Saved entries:
»»
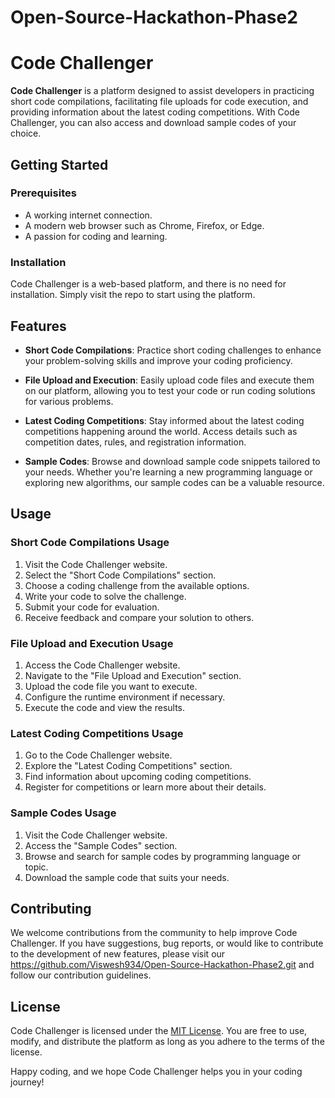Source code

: # Open-Source-Hackathon-Phase2
# Code Challenger

**Code Challenger** is a platform designed to assist developers in practicing short code compilations, facilitating file uploads for code execution, and providing information about the latest coding competitions. With Code Challenger, you can also access and download sample codes of your choice.

## Getting Started

### Prerequisites

- A working internet connection.
- A modern web browser such as Chrome, Firefox, or Edge.
- A passion for coding and learning.

### Installation

Code Challenger is a web-based platform, and there is no need for installation. Simply visit the repo  to start using the platform.

## Features

- **Short Code Compilations**: Practice short coding challenges to enhance your problem-solving skills and improve your coding proficiency.

- **File Upload and Execution**: Easily upload code files and execute them on our platform, allowing you to test your code or run coding solutions for various problems.

- **Latest Coding Competitions**: Stay informed about the latest coding competitions happening around the world. Access details such as competition dates, rules, and registration information.

- **Sample Codes**: Browse and download sample code snippets tailored to your needs. Whether you're learning a new programming language or exploring new algorithms, our sample codes can be a valuable resource.

## Usage

### Short Code Compilations Usage

1. Visit the Code Challenger website.
2. Select the "Short Code Compilations" section.
3. Choose a coding challenge from the available options.
4. Write your code to solve the challenge.
5. Submit your code for evaluation.
6. Receive feedback and compare your solution to others.

### File Upload and Execution Usage

1. Access the Code Challenger website.
2. Navigate to the "File Upload and Execution" section.
3. Upload the code file you want to execute.
4. Configure the runtime environment if necessary.
5. Execute the code and view the results.

### Latest Coding Competitions Usage

1. Go to the Code Challenger website.
2. Explore the "Latest Coding Competitions" section.
3. Find information about upcoming coding competitions.
4. Register for competitions or learn more about their details.

### Sample Codes Usage

1. Visit the Code Challenger website.
2. Access the "Sample Codes" section.
3. Browse and search for sample codes by programming language or topic.
4. Download the sample code that suits your needs.

## Contributing

We welcome contributions from the community to help improve Code Challenger. If you have suggestions, bug reports, or would like to contribute to the development of new features, please visit our https://github.com/Viswesh934/Open-Source-Hackathon-Phase2.git and follow our contribution guidelines.

## License

Code Challenger is licensed under the [MIT License](LICENSE). You are free to use, modify, and distribute the platform as long as you adhere to the terms of the license.

Happy coding, and we hope Code Challenger helps you in your coding journey!
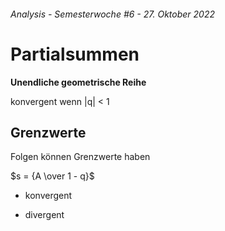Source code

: ###### Analysis - Semesterwoche #6 - 27. Oktober 2022

# Partialsummen

**Unendliche geometrische Reihe**

konvergent wenn |q| < 1

## Grenzwerte

Folgen können Grenzwerte haben

$s = {A \over 1 - q}$

- konvergent

- divergent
««
ABOUT THIS TASK. What you return must match each record exactly and contain no images.

EXERCISE ANSWER.
Source code

: # Open-Source-Hackathon-Phase2
# Code Challenger

**Code Challenger** is a platform designed to assist developers in practicing short code compilations, facilitating file uploads for code execution, and providing information about the latest coding competitions. With Code Challenger, you can also access and download sample codes of your choice.

## Getting Started

### Prerequisites

- A working internet connection.
- A modern web browser such as Chrome, Firefox, or Edge.
- A passion for coding and learning.

### Installation

Code Challenger is a web-based platform, and there is no need for installation. Simply visit the repo  to start using the platform.

## Features

- **Short Code Compilations**: Practice short coding challenges to enhance your problem-solving skills and improve your coding proficiency.

- **File Upload and Execution**: Easily upload code files and execute them on our platform, allowing you to test your code or run coding solutions for various problems.

- **Latest Coding Competitions**: Stay informed about the latest coding competitions happening around the world. Access details such as competition dates, rules, and registration information.

- **Sample Codes**: Browse and download sample code snippets tailored to your needs. Whether you're learning a new programming language or exploring new algorithms, our sample codes can be a valuable resource.

## Usage

### Short Code Compilations Usage

1. Visit the Code Challenger website.
2. Select the "Short Code Compilations" section.
3. Choose a coding challenge from the available options.
4. Write your code to solve the challenge.
5. Submit your code for evaluation.
6. Receive feedback and compare your solution to others.

### File Upload and Execution Usage

1. Access the Code Challenger website.
2. Navigate to the "File Upload and Execution" section.
3. Upload the code file you want to execute.
4. Configure the runtime environment if necessary.
5. Execute the code and view the results.

### Latest Coding Competitions Usage

1. Go to the Code Challenger website.
2. Explore the "Latest Coding Competitions" section.
3. Find information about upcoming coding competitions.
4. Register for competitions or learn more about their details.

### Sample Codes Usage

1. Visit the Code Challenger website.
2. Access the "Sample Codes" section.
3. Browse and search for sample codes by programming language or topic.
4. Download the sample code that suits your needs.

## Contributing

We welcome contributions from the community to help improve Code Challenger. If you have suggestions, bug reports, or would like to contribute to the development of new features, please visit our https://github.com/Viswesh934/Open-Source-Hackathon-Phase2.git and follow our contribution guidelines.

## License

Code Challenger is licensed under the [MIT License](LICENSE). You are free to use, modify, and distribute the platform as long as you adhere to the terms of the license.

Happy coding, and we hope Code Challenger helps you in your coding journey!
Source code

: ###### Analysis - Semesterwoche #6 - 27. Oktober 2022

# Partialsummen

**Unendliche geometrische Reihe**

konvergent wenn |q| < 1

## Grenzwerte

Folgen können Grenzwerte haben

$s = {A \over 1 - q}$

- konvergent

- divergent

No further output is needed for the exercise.